__Work instruction__. In the entries below, count every line with the string "Amphenol". State the count and nothing else.

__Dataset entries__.

^^^^^^^^

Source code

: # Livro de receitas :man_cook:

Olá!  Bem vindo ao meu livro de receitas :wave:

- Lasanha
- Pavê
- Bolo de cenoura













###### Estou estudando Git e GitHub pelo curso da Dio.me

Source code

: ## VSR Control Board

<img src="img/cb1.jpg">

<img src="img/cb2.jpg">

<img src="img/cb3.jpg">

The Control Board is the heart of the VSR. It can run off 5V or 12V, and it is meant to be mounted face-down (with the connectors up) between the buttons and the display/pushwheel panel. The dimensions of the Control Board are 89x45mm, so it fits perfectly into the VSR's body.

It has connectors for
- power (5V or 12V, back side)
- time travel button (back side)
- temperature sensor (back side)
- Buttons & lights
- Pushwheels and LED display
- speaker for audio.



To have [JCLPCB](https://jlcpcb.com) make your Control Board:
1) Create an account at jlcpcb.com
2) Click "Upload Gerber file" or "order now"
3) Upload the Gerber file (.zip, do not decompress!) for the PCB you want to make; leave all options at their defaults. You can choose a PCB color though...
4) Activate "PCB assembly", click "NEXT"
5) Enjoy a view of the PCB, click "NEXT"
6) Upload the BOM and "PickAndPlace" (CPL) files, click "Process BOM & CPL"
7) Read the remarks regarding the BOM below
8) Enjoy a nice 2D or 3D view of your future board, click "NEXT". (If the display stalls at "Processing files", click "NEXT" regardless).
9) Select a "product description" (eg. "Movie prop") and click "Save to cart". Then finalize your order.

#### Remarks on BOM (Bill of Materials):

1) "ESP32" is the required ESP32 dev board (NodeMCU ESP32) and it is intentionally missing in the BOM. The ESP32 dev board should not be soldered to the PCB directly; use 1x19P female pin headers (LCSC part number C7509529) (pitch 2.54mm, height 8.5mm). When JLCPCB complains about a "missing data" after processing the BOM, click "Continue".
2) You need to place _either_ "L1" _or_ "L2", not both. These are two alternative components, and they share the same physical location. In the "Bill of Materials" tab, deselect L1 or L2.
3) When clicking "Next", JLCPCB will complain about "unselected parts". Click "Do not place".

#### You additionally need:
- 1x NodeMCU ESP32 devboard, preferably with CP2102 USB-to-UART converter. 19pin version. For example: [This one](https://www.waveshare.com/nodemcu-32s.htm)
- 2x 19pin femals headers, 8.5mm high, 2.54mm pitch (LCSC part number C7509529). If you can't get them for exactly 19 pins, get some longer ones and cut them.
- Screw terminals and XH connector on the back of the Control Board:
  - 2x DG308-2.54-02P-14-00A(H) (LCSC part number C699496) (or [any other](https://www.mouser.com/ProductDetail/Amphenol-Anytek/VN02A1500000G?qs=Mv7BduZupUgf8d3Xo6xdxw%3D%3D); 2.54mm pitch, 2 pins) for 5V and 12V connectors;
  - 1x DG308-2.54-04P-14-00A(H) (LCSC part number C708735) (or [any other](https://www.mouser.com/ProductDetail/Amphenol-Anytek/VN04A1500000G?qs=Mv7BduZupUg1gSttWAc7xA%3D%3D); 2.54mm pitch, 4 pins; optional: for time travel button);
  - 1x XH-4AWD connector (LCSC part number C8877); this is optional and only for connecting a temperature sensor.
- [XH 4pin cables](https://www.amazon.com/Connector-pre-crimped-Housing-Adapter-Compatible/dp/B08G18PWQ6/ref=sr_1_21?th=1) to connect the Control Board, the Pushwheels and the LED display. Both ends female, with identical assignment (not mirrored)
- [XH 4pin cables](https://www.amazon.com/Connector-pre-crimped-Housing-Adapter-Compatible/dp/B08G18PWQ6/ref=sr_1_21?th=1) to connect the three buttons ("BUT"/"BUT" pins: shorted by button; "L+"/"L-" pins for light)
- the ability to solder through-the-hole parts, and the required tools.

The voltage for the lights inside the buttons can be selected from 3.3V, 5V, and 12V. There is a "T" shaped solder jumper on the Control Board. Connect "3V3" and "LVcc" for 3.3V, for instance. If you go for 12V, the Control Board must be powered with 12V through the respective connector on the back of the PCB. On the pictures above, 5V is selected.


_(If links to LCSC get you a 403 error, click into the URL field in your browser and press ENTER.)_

^^^^^^^^

__Answer to this problem__. 2